▸ Exercise prompt: Search the records below for the string "description" and copy each line where it turns up.

▸ Data provided:
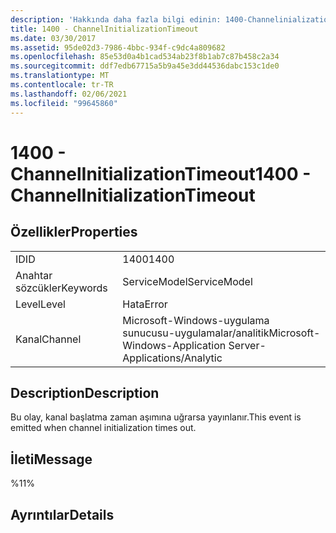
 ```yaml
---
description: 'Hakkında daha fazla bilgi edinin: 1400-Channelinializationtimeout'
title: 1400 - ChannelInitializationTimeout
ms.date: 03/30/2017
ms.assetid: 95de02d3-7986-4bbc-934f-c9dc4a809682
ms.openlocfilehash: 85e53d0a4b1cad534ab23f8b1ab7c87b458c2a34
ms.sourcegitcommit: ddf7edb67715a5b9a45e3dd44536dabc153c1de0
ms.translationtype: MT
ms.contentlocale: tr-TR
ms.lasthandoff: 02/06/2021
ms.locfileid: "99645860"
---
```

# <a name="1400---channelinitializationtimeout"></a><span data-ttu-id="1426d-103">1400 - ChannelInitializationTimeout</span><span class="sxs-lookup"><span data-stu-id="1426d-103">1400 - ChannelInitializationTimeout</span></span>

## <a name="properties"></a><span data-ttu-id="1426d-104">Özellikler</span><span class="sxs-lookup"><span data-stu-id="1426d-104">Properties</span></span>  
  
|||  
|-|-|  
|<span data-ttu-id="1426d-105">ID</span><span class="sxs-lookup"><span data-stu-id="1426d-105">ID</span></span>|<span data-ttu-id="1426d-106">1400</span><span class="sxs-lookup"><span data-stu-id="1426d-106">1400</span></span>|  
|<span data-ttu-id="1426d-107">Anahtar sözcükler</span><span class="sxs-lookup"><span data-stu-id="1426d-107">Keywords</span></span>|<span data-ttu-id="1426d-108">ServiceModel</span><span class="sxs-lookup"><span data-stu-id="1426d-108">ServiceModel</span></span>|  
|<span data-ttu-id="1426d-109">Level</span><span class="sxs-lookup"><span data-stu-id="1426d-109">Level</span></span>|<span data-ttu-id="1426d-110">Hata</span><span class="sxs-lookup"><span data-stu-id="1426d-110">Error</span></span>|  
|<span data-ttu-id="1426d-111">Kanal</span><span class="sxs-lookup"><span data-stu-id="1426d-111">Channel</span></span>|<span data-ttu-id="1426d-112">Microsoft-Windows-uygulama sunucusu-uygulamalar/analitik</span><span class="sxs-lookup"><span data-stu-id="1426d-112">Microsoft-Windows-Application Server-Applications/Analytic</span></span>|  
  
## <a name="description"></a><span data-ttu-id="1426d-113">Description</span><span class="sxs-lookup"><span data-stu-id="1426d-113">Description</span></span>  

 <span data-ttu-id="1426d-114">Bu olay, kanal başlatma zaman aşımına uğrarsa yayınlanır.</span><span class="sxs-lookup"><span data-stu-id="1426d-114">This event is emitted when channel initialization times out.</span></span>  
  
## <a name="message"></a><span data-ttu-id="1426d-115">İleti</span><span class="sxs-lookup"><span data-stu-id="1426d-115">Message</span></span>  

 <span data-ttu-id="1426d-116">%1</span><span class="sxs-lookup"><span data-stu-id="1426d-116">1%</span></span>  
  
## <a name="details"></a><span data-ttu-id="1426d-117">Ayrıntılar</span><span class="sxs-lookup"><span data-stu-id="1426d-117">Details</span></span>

▸ Task solution:
description: 'Hakkında daha fazla bilgi edinin: 1400-Channelinializationtimeout'
## <a name="description"></a><span data-ttu-id="1426d-113">Description</span><span class="sxs-lookup"><span data-stu-id="1426d-113">Description</span></span>  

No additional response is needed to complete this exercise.